Data extracted from a collection:
________________

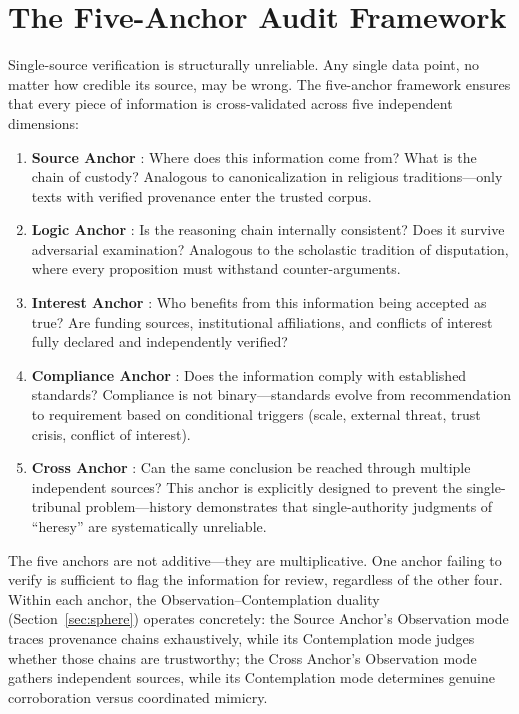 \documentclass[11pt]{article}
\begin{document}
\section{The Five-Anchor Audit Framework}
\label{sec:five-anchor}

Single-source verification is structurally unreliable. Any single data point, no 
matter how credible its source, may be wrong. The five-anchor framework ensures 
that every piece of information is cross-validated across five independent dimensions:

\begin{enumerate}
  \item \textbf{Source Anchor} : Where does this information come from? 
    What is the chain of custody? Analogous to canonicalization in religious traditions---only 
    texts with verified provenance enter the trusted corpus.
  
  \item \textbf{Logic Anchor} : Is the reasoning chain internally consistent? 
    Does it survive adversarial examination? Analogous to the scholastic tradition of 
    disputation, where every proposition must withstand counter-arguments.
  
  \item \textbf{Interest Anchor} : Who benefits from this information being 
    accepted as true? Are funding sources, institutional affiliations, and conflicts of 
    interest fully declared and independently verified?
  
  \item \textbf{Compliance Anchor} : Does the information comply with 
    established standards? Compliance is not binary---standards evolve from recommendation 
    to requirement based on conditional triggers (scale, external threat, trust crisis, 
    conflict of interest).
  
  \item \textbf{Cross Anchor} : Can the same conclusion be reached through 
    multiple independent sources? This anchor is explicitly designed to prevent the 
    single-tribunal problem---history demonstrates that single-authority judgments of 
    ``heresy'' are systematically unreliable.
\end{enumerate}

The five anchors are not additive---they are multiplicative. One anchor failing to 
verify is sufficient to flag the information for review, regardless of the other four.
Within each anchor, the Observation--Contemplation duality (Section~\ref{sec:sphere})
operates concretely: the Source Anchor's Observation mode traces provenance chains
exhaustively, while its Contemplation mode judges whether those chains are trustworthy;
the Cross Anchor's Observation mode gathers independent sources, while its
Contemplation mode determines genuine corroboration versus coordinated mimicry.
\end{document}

________________

> _Requirement_: Set down exactly the lines from the start of the records through the line containing "that every piece", both included, and omit the pictures.

> _Written answer_:
 \documentclass[11pt]{article}
\begin{document}
\section{The Five-Anchor Audit Framework}
\label{sec:five-anchor}

Single-source verification is structurally unreliable. Any single data point, no 
matter how credible its source, may be wrong. The five-anchor framework ensures 
that every piece of information is cross-validated across five independent dimensions:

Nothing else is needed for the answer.